1. I totally fell in love with Lodge cast iron cookwear whilst in the states, and this double sided griddle is on the top of my Christmas list. Heavy in both senses of the word.

2. Penguin’s ‘Great Food’ box set. A collection of 20 of so titles celebrating food writing from the past 400 years. From David to Roden, Dumas to Waters this would be a handsome collection for any food lovers book shelves.

3. Sigg Heritage water bottle. I love Sigg’s precision engineered aluminium water bottles, but have never actually owned one. This one could change all that.

4. Labour & Wait Bib Apron. Going into one of Labour & Wait’s shops is like going back in time. In a good way. They have a really nicely curated selection of stuff with a practical, utilitarian bent, of which this apron is a perfect example.

5. Dan Lepard’s ‘Short & Sweet’. What Dan the man doesn’t know about baking, isn’t worth knowing (probably). As I’m sure you know, this is his latest book, and by all accounts it’s a winner.
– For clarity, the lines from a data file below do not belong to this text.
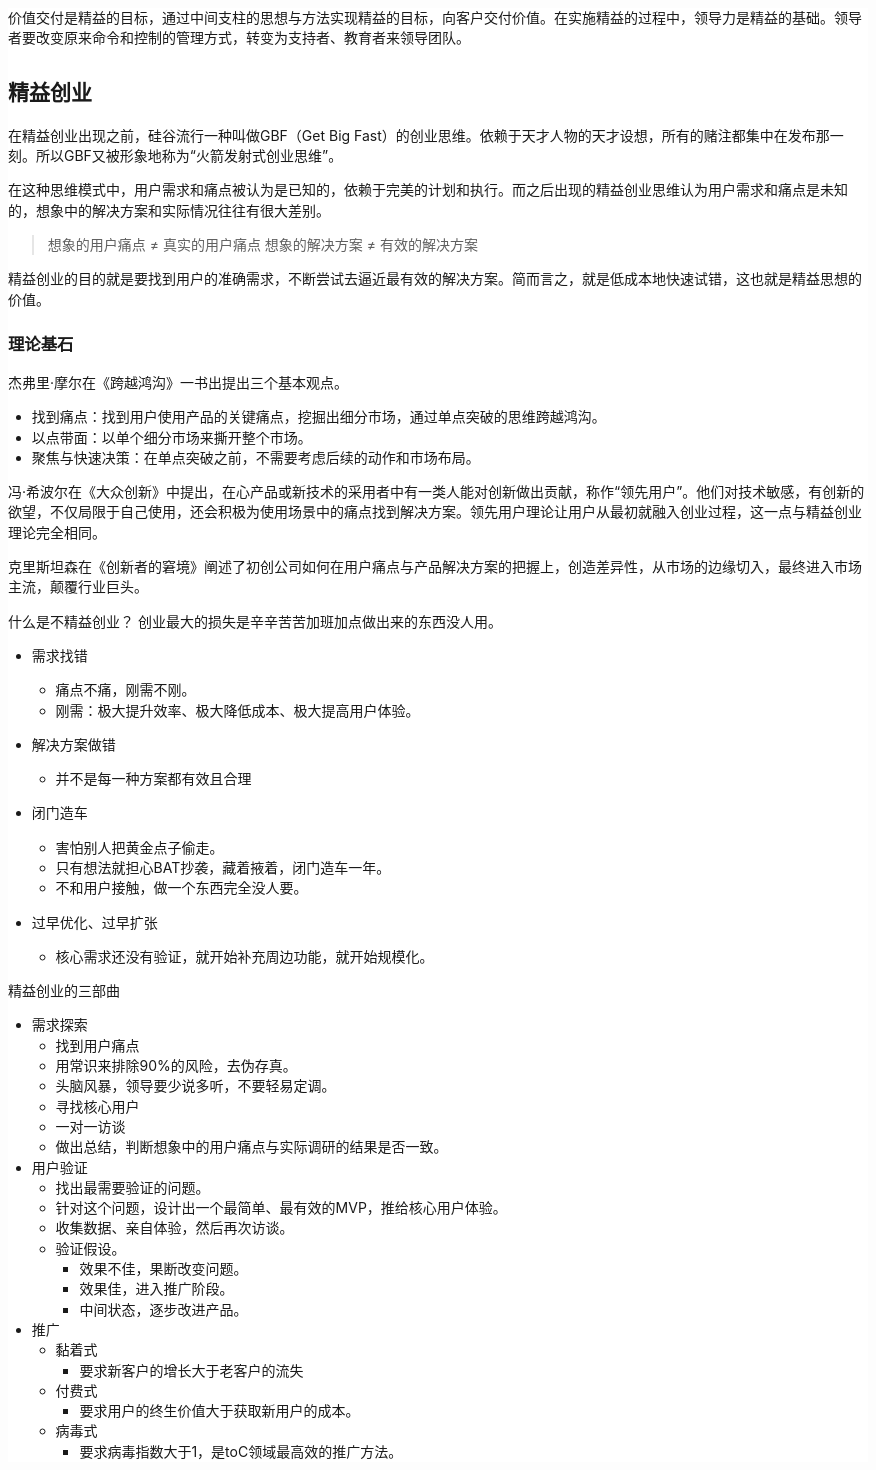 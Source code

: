 价值交付是精益的目标，通过中间支柱的思想与方法实现精益的目标，向客户交付价值。在实施精益的过程中，领导力是精益的基础。领导者要改变原来命令和控制的管理方式，转变为支持者、教育者来领导团队。


## 精益创业
在精益创业出现之前，硅谷流行一种叫做GBF（Get Big Fast）的创业思维。依赖于天才人物的天才设想，所有的赌注都集中在发布那一刻。所以GBF又被形象地称为“火箭发射式创业思维”。

在这种思维模式中，用户需求和痛点被认为是已知的，依赖于完美的计划和执行。而之后出现的精益创业思维认为用户需求和痛点是未知的，想象中的解决方案和实际情况往往有很大差别。

> 想象的用户痛点 ≠ 真实的用户痛点
> 想象的解决方案 ≠ 有效的解决方案

精益创业的目的就是要找到用户的准确需求，不断尝试去逼近最有效的解决方案。简而言之，就是低成本地快速试错，这也就是精益思想的价值。

### 理论基石
杰弗里·摩尔在《跨越鸿沟》一书出提出三个基本观点。

- 找到痛点：找到用户使用产品的关键痛点，挖掘出细分市场，通过单点突破的思维跨越鸿沟。
- 以点带面：以单个细分市场来撕开整个市场。
- 聚焦与快速决策：在单点突破之前，不需要考虑后续的动作和市场布局。
  
冯·希波尔在《大众创新》中提出，在心产品或新技术的采用者中有一类人能对创新做出贡献，称作“领先用户”。他们对技术敏感，有创新的欲望，不仅局限于自己使用，还会积极为使用场景中的痛点找到解决方案。领先用户理论让用户从最初就融入创业过程，这一点与精益创业理论完全相同。

克里斯坦森在《创新者的窘境》阐述了初创公司如何在用户痛点与产品解决方案的把握上，创造差异性，从市场的边缘切入，最终进入市场主流，颠覆行业巨头。

什么是不精益创业？
创业最大的损失是辛辛苦苦加班加点做出来的东西没人用。

- 需求找错
  - 痛点不痛，刚需不刚。
  - 刚需：极大提升效率、极大降低成本、极大提高用户体验。

- 解决方案做错
    - 并不是每一种方案都有效且合理

- 闭门造车
    - 害怕别人把黄金点子偷走。
    - 只有想法就担心BAT抄袭，藏着掖着，闭门造车一年。
    - 不和用户接触，做一个东西完全没人要。
- 过早优化、过早扩张
   - 核心需求还没有验证，就开始补充周边功能，就开始规模化。

精益创业的三部曲
- 需求探索
    - 找到用户痛点
    - 用常识来排除90%的风险，去伪存真。
    - 头脑风暴，领导要少说多听，不要轻易定调。
    - 寻找核心用户
    - 一对一访谈
    - 做出总结，判断想象中的用户痛点与实际调研的结果是否一致。
- 用户验证
    - 找出最需要验证的问题。
    -   针对这个问题，设计出一个最简单、最有效的MVP，推给核心用户体验。
    -   收集数据、亲自体验，然后再次访谈。
    -   验证假设。
        -   效果不佳，果断改变问题。
        -   效果佳，进入推广阶段。
        -   中间状态，逐步改进产品。
- 推广
    -  黏着式
       -  要求新客户的增长大于老客户的流失
    -  付费式
       -  要求用户的终生价值大于获取新用户的成本。
    -  病毒式
       -  要求病毒指数大于1，是toC领域最高效的推广方法。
6. I found these Cheese Making Kits in a similar post on Mrs Marmite Lover’s blog and thought that they were a great gift idea. I love the idea of making m own cheese, now all I need is a cave to age it in.

7. I really want one of these Opinel Bread Knives. I’m a big fan of all their stuff, and if they’re good enough for Richard Bertinet, they’re good enough for me.

8. Hahn Fish Corkscrew. I came across one of these recently having not seen one since I was a nipper. They actually work really well, and I’m pretty sure could be described as a design classic.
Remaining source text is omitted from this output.